== Segment start ==
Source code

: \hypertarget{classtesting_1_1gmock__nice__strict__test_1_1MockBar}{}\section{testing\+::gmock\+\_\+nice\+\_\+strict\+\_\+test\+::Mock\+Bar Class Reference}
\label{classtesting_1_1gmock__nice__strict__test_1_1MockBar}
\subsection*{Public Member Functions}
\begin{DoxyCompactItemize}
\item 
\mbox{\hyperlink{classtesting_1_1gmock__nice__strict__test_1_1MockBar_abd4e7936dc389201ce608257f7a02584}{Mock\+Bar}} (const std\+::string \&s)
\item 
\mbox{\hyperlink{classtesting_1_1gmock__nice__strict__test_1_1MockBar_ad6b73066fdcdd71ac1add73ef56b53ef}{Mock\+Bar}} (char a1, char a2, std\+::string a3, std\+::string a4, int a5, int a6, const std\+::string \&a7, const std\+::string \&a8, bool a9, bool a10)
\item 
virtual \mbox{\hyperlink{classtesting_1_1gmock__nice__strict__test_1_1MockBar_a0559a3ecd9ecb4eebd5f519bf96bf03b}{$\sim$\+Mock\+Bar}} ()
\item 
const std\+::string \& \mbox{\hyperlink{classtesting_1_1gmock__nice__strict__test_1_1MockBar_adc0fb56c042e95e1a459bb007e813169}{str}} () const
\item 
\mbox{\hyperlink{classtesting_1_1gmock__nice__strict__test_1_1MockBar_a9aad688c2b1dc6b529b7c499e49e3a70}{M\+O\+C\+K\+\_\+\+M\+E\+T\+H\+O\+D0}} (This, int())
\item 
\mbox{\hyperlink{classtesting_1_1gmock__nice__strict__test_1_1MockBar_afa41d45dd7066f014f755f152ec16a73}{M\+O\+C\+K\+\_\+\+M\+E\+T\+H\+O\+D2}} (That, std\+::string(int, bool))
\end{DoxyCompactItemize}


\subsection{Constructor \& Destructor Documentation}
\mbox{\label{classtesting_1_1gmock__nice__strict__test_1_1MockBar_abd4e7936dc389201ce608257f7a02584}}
== Segment end ==
== Segment start ==
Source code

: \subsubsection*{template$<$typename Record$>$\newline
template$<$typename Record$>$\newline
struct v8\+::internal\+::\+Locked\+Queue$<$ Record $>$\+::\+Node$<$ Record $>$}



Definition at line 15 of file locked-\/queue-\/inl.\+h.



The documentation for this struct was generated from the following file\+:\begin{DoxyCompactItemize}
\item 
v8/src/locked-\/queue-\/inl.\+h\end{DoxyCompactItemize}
== Segment end ==
### Directions
Every line holding the word "bool" should be copied out of the material.

### Answer below
\mbox{\hyperlink{classtesting_1_1gmock__nice__strict__test_1_1MockBar_ad6b73066fdcdd71ac1add73ef56b53ef}{Mock\+Bar}} (char a1, char a2, std\+::string a3, std\+::string a4, int a5, int a6, const std\+::string \&a7, const std\+::string \&a8, bool a9, bool a10)
\mbox{\hyperlink{classtesting_1_1gmock__nice__strict__test_1_1MockBar_afa41d45dd7066f014f755f152ec16a73}{M\+O\+C\+K\+\_\+\+M\+E\+T\+H\+O\+D2}} (That, std\+::string(int, bool))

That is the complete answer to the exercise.